Nevertheless, several caveats warrant consideration. First, CQ is a widely used autophagy inhibitor but exerts multiple off-target effects, including interference with endosomal trafficking and lysosomal acidification. Thus, while our results support a mechanistic link, they cannot be considered definitive. Future studies should employ more specific approaches, such as siRNA/shRNA targeting ATG5, ATG7, or BECN1, and real-time monitoring with mRFP-GFP-LC3 reporters to dissect autophagic flux dynamics more precisely.
Taken together, this study suggests that PSME2, functioning as a proteasome activator, may modulate autophagic flux in intestinal epithelial cells. This regulatory role appears to influence two key pathological features of UC: (1) impairment of intestinal barrier integrity and (2) dysregulated secretion of pro-inflammatory cytokines. The observed positive correlation between PSME2 expression levels and both histopathological severity and clinical disease activity supports its potential involvement in UC pathogenesis.
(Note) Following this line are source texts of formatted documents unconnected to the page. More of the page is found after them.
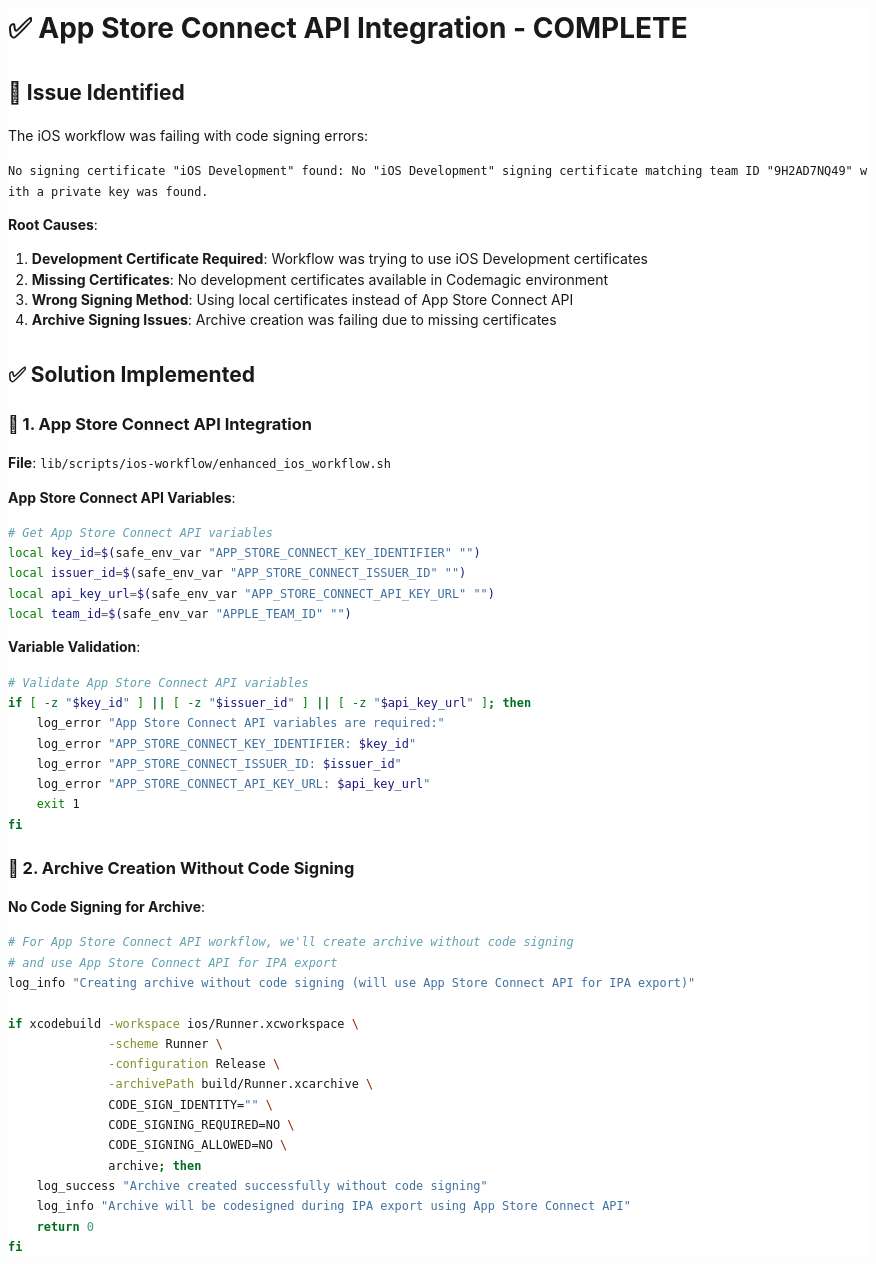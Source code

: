 # ✅ App Store Connect API Integration - COMPLETE

## 🚨 **Issue Identified**

The iOS workflow was failing with code signing errors:
```
No signing certificate "iOS Development" found: No "iOS Development" signing certificate matching team ID "9H2AD7NQ49" with a private key was found.
```

**Root Causes**:
1. **Development Certificate Required**: Workflow was trying to use iOS Development certificates
2. **Missing Certificates**: No development certificates available in Codemagic environment
3. **Wrong Signing Method**: Using local certificates instead of App Store Connect API
4. **Archive Signing Issues**: Archive creation was failing due to missing certificates

## ✅ **Solution Implemented**

### **🔧 1. App Store Connect API Integration**

**File**: `lib/scripts/ios-workflow/enhanced_ios_workflow.sh`

**App Store Connect API Variables**:
```bash
# Get App Store Connect API variables
local key_id=$(safe_env_var "APP_STORE_CONNECT_KEY_IDENTIFIER" "")
local issuer_id=$(safe_env_var "APP_STORE_CONNECT_ISSUER_ID" "")
local api_key_url=$(safe_env_var "APP_STORE_CONNECT_API_KEY_URL" "")
local team_id=$(safe_env_var "APPLE_TEAM_ID" "")
```

**Variable Validation**:
```bash
# Validate App Store Connect API variables
if [ -z "$key_id" ] || [ -z "$issuer_id" ] || [ -z "$api_key_url" ]; then
    log_error "App Store Connect API variables are required:"
    log_error "APP_STORE_CONNECT_KEY_IDENTIFIER: $key_id"
    log_error "APP_STORE_CONNECT_ISSUER_ID: $issuer_id"
    log_error "APP_STORE_CONNECT_API_KEY_URL: $api_key_url"
    exit 1
fi
```

### **🔧 2. Archive Creation Without Code Signing**

**No Code Signing for Archive**:
```bash
# For App Store Connect API workflow, we'll create archive without code signing
# and use App Store Connect API for IPA export
log_info "Creating archive without code signing (will use App Store Connect API for IPA export)"

if xcodebuild -workspace ios/Runner.xcworkspace \
              -scheme Runner \
              -configuration Release \
              -archivePath build/Runner.xcarchive \
              CODE_SIGN_IDENTITY="" \
              CODE_SIGNING_REQUIRED=NO \
              CODE_SIGNING_ALLOWED=NO \
              archive; then
    log_success "Archive created successfully without code signing"
    log_info "Archive will be codesigned during IPA export using App Store Connect API"
    return 0
fi
```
These findings highlight PSME2 as a candidate of dual clinical relevance. These findings position PSME2 as both a potential biomarker and a candidate therapeutic target within the autophagy–inflammation axis. Future validation in advanced in vivo and human-derived models will be essential to establish its translational relevance and therapeutic potential.
Conclusions
5
This study suggests that PSME2 may contribute to UC pathology by impairing intestinal barrier integrity and promoting autophagy-associated inflammatory responses. Our results indicate that PSME2 upregulation correlates with disease severity in UC patients and experimental models. Mechanistically, PSME2 silencing was associated with improved epithelial barrier function and reduced inflammatory markers, while pharmacological autophagy inhibition partially reversed these effects. These findings provide preliminary evidence that PSME2 is involved in autophagy-related barrier dysfunction and inflammation in UC. Although the current data are insufficient to establish PSME2 as a diagnostic biomarker or therapeutic target, this study highlights it as a potential candidate warranting further in vivo validation and clinical investigation.